The sound of my heart beating drowns out the fan on my dresser. My vision is blurry, but not due to tears. My bedroom is still. Everything is still.
24 hours ago, the ground beneath me shook. Everything was moving. I felt sick and my equilibrium was off. It felt like it lasted forever. I stood up as best as I could to make sure everyone and everything was okay. It was.
We were all scared. Nobody is really prepared.
I feel afraid and paranoid. I’ve just been feeling off all week. I don’t know what’s wrong with me. I don’t want to be around anyone. I’ve run out of spoons. I want love and support, but I also just want to hide and cry. I don’t want to be touched, and yet I want somebody to miss me. I want to feel like I matter. Why do I always feel like I don’t matter?

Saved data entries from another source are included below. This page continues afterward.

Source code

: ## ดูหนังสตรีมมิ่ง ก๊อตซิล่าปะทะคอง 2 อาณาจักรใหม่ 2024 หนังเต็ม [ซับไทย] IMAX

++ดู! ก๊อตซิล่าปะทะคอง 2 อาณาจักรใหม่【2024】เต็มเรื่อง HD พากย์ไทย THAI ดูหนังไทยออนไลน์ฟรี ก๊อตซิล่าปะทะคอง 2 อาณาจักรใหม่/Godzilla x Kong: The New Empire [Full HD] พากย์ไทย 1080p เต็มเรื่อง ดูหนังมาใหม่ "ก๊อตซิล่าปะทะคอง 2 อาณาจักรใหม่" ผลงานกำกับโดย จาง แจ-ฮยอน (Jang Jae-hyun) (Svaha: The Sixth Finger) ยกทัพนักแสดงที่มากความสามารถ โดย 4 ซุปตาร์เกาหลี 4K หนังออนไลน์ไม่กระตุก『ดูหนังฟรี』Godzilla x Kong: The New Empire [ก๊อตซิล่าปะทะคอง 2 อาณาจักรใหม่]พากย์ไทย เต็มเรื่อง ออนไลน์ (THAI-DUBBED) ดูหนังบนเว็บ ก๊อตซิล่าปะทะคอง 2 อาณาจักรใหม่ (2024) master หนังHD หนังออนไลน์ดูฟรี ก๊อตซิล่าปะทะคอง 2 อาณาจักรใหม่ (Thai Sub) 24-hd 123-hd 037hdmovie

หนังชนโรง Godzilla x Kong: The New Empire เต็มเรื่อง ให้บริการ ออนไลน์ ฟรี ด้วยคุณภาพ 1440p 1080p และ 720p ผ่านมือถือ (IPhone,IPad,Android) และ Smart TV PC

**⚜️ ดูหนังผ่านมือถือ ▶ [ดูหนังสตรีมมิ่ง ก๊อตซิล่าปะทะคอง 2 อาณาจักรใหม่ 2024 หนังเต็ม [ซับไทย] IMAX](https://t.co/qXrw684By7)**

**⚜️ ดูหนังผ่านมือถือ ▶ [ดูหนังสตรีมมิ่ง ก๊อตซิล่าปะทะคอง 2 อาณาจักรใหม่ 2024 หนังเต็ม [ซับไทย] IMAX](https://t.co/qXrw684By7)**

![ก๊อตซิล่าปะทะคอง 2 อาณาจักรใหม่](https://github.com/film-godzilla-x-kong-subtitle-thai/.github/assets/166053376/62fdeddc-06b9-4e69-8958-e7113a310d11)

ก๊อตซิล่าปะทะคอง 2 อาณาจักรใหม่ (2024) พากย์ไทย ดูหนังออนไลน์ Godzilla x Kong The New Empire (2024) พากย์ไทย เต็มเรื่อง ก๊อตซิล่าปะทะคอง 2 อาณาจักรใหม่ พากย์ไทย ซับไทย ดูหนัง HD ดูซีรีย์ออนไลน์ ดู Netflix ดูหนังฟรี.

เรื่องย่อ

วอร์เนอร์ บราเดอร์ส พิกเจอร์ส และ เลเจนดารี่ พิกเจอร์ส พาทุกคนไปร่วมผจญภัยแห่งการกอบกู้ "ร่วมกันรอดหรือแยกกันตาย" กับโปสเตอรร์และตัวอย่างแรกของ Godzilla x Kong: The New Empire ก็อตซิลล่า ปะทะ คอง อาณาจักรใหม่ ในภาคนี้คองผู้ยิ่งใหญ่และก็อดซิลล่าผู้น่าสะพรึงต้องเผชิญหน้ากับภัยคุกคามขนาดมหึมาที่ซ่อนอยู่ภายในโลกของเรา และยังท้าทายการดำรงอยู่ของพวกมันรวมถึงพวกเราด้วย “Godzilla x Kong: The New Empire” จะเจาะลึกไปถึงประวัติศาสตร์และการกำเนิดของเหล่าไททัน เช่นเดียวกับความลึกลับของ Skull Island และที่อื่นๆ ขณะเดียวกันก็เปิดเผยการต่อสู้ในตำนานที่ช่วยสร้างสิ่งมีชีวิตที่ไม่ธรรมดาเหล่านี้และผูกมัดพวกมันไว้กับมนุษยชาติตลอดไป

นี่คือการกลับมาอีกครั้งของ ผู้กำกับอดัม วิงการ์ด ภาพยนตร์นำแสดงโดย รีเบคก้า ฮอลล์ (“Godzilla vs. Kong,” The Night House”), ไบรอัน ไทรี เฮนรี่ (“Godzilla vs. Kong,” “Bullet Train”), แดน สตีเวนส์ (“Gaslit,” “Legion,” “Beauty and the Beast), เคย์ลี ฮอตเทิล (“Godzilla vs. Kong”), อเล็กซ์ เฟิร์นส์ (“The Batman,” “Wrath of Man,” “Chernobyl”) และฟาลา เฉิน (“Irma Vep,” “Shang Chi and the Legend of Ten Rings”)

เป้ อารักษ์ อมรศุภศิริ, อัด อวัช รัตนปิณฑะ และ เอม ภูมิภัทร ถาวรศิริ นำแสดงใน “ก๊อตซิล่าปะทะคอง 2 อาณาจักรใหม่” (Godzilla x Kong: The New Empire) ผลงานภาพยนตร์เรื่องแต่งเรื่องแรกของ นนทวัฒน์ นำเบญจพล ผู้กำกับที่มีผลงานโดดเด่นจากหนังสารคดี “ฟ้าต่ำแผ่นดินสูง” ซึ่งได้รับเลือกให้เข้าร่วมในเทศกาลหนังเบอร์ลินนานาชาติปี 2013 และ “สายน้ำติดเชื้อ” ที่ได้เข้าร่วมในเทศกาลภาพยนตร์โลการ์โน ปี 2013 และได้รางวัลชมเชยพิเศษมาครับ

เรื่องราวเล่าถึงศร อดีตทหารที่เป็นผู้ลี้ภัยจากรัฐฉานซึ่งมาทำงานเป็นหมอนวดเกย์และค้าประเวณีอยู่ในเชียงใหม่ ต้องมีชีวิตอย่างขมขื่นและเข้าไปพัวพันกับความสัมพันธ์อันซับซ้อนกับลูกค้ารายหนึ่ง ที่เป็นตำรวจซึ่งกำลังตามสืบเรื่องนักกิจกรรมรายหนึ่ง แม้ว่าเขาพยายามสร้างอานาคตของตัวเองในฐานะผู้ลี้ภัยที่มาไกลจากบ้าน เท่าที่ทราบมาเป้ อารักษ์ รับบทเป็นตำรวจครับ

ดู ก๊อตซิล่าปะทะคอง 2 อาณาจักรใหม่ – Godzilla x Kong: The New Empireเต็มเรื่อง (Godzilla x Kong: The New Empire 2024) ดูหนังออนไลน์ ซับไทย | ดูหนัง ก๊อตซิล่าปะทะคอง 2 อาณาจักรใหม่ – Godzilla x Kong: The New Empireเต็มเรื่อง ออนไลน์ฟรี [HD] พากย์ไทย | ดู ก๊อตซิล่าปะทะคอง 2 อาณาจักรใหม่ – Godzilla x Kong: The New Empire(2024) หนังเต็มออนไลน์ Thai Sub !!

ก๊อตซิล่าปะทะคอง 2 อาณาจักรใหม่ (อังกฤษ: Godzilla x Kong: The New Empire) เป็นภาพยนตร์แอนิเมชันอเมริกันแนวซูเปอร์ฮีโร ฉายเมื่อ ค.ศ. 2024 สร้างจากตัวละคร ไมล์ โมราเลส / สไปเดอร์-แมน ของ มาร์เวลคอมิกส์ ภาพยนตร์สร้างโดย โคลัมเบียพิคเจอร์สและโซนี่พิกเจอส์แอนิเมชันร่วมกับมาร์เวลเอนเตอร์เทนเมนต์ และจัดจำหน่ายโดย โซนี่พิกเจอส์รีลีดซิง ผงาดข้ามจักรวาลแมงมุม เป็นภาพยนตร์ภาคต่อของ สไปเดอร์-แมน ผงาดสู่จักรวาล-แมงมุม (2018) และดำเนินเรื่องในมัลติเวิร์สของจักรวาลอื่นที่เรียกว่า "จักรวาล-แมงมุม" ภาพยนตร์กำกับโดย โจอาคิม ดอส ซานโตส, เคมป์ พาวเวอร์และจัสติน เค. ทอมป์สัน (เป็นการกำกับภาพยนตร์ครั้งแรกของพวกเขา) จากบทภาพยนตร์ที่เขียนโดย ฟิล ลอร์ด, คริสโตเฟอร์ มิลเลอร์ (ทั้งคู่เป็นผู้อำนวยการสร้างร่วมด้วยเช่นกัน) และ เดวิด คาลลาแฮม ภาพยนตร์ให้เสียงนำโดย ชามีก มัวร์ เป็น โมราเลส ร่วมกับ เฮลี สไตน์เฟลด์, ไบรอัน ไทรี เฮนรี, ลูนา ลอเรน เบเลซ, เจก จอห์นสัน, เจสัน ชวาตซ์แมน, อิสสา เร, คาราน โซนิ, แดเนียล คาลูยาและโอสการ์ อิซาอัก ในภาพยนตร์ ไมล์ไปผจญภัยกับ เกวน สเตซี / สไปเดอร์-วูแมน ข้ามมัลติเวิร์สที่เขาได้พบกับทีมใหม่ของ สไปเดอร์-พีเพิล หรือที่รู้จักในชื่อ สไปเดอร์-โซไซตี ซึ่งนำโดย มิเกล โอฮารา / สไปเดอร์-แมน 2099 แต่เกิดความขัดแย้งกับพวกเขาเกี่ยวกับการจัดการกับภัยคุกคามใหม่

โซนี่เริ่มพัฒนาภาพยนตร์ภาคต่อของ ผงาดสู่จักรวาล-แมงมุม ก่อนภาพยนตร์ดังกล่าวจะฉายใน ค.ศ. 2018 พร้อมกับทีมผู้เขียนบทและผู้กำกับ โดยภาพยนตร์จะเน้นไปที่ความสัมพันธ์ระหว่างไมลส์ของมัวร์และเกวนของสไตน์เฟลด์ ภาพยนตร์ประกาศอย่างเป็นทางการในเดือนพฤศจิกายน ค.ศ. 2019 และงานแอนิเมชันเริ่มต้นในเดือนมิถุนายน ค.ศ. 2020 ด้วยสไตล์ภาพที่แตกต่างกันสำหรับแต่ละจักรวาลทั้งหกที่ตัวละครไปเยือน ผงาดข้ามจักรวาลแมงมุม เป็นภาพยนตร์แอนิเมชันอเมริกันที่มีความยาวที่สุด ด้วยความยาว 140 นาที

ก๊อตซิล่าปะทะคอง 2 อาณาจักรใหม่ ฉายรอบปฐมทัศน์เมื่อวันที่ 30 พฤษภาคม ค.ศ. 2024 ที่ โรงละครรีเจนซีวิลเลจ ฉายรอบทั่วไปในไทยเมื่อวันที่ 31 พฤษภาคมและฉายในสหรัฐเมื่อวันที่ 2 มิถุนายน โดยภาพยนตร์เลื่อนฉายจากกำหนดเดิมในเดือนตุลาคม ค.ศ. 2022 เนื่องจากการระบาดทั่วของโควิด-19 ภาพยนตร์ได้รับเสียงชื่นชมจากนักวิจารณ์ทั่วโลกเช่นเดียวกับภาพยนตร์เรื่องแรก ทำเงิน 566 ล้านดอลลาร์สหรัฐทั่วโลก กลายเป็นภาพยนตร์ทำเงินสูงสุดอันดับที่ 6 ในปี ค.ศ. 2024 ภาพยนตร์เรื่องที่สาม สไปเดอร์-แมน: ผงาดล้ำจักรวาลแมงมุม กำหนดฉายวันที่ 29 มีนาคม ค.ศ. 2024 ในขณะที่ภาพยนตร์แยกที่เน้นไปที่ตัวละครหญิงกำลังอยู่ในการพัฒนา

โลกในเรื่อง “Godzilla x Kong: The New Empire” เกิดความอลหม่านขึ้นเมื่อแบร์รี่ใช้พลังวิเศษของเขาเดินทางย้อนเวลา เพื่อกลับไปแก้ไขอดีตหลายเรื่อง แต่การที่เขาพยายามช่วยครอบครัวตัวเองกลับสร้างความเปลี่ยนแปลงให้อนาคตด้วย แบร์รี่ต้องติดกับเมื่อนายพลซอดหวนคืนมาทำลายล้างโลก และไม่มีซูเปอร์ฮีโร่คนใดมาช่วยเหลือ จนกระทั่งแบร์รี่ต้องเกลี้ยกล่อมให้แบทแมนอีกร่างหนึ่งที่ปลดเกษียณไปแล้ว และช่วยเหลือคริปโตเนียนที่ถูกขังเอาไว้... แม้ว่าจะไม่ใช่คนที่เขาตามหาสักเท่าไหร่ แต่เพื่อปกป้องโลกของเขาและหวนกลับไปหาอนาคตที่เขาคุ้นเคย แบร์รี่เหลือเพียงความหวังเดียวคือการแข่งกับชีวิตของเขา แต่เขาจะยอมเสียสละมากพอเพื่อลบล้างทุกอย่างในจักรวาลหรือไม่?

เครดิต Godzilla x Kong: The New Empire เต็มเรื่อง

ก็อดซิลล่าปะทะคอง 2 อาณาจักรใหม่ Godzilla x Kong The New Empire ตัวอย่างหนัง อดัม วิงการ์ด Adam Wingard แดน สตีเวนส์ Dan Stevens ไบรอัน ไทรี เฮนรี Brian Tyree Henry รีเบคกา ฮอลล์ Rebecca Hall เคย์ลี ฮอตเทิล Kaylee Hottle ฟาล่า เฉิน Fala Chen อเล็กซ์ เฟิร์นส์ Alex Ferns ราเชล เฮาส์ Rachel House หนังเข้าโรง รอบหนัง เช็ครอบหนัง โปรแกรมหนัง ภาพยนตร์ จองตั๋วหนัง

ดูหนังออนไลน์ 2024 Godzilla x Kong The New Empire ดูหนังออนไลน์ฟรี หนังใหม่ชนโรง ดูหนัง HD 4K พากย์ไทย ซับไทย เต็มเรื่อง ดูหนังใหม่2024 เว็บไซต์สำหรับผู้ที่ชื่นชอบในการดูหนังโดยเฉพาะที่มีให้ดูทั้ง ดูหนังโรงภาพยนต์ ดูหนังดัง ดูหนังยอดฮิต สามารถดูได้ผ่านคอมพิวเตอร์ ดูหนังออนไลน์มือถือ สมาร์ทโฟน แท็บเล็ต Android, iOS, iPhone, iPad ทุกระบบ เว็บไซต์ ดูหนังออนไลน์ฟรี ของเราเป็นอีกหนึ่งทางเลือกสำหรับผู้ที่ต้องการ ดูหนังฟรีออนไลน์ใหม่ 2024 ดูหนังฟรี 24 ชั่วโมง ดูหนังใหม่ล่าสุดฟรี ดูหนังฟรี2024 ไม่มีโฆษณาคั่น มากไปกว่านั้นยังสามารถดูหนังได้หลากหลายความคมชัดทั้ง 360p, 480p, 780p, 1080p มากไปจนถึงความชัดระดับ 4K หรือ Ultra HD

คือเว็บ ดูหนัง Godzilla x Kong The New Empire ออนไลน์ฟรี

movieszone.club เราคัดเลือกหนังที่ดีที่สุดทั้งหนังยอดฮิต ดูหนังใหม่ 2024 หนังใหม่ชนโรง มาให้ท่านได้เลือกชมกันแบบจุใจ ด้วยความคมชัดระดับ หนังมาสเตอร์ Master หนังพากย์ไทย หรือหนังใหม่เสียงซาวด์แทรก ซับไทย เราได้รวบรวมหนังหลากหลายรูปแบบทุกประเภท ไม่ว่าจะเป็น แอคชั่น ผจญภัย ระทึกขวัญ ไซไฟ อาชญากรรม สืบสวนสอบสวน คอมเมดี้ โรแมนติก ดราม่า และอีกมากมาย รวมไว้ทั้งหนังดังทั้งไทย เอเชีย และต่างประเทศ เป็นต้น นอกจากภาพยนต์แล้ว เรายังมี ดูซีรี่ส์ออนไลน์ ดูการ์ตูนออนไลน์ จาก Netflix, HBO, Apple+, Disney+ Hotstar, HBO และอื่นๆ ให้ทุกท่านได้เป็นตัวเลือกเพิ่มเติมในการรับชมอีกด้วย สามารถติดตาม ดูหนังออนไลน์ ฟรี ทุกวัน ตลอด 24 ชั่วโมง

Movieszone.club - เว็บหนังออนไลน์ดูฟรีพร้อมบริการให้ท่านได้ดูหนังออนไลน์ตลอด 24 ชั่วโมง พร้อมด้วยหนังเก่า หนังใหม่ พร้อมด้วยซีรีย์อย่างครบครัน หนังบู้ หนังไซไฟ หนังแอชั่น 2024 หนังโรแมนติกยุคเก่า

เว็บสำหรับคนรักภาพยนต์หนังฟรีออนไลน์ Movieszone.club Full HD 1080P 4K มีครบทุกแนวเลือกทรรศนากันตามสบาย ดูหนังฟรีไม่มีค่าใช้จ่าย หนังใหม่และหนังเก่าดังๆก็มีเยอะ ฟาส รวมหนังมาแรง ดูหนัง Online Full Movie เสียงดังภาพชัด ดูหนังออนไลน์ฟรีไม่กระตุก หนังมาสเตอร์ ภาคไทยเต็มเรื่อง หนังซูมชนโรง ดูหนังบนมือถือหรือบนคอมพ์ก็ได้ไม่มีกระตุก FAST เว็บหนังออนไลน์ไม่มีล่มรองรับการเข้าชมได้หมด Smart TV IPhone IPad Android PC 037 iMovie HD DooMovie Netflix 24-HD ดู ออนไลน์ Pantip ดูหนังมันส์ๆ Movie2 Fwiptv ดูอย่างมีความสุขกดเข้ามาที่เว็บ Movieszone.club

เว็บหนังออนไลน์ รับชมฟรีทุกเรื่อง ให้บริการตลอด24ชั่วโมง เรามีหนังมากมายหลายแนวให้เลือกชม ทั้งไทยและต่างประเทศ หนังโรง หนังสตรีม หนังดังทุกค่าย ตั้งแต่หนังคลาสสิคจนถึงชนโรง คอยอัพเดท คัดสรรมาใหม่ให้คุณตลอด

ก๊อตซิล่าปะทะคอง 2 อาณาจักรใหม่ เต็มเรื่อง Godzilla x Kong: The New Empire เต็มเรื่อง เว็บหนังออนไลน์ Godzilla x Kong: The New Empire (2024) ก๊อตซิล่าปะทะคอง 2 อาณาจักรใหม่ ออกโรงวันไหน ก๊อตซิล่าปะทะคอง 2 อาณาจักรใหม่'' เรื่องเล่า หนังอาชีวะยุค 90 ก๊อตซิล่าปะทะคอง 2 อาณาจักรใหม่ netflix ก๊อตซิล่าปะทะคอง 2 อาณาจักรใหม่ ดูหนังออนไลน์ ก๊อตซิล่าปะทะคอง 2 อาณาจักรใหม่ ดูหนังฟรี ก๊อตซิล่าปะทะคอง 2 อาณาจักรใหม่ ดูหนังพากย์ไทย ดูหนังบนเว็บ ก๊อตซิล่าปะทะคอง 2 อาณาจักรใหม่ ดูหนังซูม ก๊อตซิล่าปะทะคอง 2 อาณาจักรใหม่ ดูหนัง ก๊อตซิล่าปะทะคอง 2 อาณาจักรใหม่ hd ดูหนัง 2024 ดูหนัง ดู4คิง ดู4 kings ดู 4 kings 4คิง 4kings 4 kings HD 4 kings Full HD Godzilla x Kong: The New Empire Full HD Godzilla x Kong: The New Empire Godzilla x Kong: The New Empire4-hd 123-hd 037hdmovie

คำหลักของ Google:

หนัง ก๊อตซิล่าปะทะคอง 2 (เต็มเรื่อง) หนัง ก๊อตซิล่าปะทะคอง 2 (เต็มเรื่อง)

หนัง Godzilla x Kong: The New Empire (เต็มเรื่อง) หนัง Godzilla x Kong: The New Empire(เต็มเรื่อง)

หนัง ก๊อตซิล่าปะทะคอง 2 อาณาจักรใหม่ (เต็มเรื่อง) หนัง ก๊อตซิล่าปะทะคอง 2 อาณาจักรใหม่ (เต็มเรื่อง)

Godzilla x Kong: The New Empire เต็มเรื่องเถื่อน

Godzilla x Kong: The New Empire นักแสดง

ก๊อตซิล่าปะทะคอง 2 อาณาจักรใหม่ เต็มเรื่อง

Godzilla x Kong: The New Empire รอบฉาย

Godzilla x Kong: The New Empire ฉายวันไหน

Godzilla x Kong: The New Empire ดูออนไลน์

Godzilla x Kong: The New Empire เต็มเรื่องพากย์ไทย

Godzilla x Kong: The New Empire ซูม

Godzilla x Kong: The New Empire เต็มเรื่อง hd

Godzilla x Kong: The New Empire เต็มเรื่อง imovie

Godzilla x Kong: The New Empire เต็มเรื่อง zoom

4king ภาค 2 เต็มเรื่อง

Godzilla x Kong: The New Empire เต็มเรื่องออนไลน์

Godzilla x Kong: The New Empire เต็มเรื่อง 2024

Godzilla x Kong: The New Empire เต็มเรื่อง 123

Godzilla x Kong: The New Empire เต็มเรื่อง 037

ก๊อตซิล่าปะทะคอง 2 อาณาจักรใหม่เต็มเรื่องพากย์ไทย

I’m so annoyed by everything. I feel broken.
I don’t know what I want. I don’t know why I’m even typing this. I suppose part of me was hoping to release something that’s been underneath my skin, but I don’t think it wants to come out.
My reflection is not mine as I morph into someone else. What lies on the other side of my mind? Will I find solace in something I’ve yet to find?
The dim light that illuminates around me isn’t enough to let me see much. I sit quietly in the shadows, inside and outside of myself. I’m waiting for an answer, but the call isn’t coming through. Searching for the answer is so hard. I can’t make anything out. I’m feeling for something to pierce into my core. But I’m left with nothing.
Sorrow wins tonight. I’ll keep still. I’ll lay here on my cool sheets. I’ll rest my head on my pillow with tear stained puddles in the cloth. Curled up in a ball, I’ll wait for morning.
Perhaps tomorrow will be a better day. Perhaps the darkness will give me back some spoons.
I can only hope that when I close my eyes while waiting for sleep, the love, light, and energy will soak into me, and I’ll awaken with a sense of purpose. I’ll want to leave this barren room and bask in life and love. Maybe tomorrow I’ll be able to free myself from my self-created prison. Even if it’s just for a little while. The happiness never lasts too long anyway.
Maybe I’m just hoping for too much.
Close your eyes, little one.
Don’t try to run…
This life is not done.
One day you will again feel the benevolent sun.